(Dataset items)
◆ ◆ ◆ ◆ ◆ ◆ ◆

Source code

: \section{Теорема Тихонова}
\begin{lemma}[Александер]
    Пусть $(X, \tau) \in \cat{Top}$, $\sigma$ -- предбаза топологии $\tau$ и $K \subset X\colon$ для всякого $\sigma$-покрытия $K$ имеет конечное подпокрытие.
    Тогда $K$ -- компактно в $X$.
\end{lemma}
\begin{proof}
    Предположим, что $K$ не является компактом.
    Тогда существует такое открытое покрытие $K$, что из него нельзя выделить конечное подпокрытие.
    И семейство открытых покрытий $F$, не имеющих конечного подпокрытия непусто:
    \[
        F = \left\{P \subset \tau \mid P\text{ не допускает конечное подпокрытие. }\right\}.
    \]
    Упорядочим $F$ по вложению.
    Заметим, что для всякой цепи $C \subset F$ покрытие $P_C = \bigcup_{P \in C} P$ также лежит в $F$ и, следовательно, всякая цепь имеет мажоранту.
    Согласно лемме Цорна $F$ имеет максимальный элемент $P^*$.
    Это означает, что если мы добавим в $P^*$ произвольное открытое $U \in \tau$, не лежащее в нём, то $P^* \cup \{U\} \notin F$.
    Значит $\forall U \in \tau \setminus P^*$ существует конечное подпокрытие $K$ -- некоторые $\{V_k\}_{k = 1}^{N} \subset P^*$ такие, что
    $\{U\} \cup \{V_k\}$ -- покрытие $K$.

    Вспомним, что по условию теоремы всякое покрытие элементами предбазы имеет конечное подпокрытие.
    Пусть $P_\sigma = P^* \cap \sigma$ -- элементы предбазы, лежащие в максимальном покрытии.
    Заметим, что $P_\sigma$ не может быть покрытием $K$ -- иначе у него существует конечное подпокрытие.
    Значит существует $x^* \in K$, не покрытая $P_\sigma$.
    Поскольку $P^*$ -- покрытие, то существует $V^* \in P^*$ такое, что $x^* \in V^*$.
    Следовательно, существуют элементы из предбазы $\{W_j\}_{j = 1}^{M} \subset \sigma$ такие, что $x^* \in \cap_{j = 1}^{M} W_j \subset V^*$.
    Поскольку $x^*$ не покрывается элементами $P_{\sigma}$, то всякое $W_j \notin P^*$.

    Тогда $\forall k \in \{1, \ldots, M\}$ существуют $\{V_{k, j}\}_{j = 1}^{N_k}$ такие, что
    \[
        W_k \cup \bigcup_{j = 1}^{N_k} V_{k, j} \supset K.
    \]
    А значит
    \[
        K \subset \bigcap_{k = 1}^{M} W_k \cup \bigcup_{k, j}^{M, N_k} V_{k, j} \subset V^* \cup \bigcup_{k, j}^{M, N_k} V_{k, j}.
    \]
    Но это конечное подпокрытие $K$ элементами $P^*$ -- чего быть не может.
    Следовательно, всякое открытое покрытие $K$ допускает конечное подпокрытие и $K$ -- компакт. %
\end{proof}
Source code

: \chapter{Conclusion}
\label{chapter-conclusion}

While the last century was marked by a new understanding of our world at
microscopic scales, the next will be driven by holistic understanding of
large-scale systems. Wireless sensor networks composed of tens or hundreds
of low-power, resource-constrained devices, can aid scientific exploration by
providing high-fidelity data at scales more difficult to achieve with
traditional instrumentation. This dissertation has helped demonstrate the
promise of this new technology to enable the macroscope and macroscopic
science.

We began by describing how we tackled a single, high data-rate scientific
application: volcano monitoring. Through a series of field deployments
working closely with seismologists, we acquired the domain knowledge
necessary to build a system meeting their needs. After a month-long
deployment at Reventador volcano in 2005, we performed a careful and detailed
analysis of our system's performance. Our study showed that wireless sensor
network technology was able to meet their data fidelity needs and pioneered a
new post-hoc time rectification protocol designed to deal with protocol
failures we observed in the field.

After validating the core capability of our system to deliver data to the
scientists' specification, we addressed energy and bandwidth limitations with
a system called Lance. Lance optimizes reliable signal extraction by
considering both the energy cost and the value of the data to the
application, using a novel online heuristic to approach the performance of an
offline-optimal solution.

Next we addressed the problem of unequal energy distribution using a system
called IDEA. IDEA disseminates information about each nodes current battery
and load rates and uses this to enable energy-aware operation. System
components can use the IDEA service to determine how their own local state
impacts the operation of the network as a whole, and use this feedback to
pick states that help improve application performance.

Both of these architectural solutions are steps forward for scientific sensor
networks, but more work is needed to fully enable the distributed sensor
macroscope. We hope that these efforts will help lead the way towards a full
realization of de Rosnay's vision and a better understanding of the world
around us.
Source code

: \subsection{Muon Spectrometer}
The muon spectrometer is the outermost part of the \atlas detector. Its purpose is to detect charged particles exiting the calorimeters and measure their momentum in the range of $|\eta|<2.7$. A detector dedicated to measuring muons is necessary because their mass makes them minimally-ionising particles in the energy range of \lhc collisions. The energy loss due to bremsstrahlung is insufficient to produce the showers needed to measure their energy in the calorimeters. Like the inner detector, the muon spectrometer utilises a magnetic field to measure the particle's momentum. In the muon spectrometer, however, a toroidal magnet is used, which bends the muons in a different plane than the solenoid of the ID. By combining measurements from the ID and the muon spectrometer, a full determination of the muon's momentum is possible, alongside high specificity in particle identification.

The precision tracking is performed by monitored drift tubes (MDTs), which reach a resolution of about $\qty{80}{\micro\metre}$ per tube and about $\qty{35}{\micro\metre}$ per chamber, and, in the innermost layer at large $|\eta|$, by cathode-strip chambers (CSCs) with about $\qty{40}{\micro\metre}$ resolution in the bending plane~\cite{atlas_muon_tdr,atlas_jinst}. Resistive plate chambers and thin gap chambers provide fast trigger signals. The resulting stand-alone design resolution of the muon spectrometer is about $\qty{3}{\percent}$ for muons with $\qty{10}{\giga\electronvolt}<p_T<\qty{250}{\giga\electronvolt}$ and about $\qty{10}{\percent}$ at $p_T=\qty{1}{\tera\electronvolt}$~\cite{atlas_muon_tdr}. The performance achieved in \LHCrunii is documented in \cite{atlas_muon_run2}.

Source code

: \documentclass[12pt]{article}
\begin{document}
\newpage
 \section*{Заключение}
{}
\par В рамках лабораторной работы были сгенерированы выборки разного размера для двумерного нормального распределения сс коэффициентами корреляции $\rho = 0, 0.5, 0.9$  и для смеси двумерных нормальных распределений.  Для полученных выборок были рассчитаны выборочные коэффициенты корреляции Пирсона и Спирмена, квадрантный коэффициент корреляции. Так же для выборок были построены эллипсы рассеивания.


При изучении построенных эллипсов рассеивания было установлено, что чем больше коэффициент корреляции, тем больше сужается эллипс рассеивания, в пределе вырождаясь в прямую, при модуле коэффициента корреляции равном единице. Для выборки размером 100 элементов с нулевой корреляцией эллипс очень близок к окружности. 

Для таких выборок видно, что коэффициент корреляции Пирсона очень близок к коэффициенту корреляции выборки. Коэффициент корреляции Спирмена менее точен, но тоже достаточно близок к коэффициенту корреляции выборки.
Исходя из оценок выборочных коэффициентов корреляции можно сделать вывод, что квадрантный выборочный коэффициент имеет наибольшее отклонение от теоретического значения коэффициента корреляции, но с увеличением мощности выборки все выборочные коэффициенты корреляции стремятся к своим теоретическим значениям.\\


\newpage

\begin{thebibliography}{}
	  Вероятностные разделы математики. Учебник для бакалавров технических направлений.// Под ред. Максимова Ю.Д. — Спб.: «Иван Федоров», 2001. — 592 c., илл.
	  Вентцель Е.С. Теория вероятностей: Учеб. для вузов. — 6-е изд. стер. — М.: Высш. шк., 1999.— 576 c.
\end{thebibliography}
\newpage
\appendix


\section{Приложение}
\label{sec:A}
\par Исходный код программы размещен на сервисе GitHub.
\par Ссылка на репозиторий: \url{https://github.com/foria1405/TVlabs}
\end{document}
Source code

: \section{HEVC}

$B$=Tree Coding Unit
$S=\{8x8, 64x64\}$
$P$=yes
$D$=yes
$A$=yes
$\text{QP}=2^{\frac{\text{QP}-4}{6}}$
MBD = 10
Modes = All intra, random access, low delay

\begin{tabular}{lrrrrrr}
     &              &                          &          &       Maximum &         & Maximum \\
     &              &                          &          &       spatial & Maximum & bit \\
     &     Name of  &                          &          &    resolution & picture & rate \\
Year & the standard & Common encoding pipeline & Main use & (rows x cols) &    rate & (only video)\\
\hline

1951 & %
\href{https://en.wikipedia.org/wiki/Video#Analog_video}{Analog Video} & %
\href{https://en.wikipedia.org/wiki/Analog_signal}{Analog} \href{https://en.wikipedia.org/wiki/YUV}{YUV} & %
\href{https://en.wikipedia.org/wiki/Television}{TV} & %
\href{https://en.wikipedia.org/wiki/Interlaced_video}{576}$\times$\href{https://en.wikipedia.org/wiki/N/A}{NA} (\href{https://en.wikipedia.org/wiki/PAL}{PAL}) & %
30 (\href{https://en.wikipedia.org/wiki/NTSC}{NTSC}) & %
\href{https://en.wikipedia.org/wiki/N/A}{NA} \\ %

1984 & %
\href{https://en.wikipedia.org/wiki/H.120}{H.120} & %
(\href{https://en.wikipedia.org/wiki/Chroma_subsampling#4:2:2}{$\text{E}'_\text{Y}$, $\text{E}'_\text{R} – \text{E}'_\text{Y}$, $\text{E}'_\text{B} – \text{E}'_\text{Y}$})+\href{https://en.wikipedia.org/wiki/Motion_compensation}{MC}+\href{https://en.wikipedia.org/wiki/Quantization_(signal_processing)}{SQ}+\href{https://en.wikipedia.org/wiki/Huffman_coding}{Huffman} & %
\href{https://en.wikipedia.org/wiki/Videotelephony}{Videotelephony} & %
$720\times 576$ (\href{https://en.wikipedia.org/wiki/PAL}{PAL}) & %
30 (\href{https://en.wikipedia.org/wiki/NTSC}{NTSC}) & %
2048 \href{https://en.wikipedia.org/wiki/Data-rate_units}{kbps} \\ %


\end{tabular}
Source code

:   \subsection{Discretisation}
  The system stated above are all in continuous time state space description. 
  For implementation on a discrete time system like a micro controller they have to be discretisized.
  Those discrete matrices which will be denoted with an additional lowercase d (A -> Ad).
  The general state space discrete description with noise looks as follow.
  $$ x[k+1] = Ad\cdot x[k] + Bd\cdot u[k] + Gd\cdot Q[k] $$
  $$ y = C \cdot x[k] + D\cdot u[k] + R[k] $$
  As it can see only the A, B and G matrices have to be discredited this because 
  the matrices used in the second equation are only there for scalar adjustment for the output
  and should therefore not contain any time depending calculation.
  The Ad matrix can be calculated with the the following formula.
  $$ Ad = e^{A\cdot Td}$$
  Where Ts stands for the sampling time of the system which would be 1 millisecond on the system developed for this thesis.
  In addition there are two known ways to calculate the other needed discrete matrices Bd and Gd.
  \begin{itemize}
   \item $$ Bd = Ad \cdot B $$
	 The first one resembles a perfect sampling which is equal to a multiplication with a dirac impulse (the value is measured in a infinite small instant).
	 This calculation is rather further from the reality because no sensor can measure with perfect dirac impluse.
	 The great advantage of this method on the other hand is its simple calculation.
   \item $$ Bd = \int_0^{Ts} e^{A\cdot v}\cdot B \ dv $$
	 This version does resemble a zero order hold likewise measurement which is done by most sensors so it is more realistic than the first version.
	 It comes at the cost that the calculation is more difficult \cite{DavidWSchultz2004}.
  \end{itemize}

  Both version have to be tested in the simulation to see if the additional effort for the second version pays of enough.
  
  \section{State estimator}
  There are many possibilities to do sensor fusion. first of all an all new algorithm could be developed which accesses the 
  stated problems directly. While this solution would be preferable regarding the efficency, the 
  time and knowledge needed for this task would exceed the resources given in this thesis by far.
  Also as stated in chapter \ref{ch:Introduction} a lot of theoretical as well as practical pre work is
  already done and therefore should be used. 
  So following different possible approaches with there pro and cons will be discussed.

◆ ◆ ◆ ◆ ◆ ◆ ◆

■ Prompt:
Print exactly the lines from the one with "It comes at" through the end of the data, inclusive.

■ Result of the exercise:
	 It comes at the cost that the calculation is more difficult \cite{DavidWSchultz2004}.
  \end{itemize}

  Both version have to be tested in the simulation to see if the additional effort for the second version pays of enough.
  
  \section{State estimator}
  There are many possibilities to do sensor fusion. first of all an all new algorithm could be developed which accesses the 
  stated problems directly. While this solution would be preferable regarding the efficency, the 
  time and knowledge needed for this task would exceed the resources given in this thesis by far.
  Also as stated in chapter \ref{ch:Introduction} a lot of theoretical as well as practical pre work is
  already done and therefore should be used. 
  So following different possible approaches with there pro and cons will be discussed.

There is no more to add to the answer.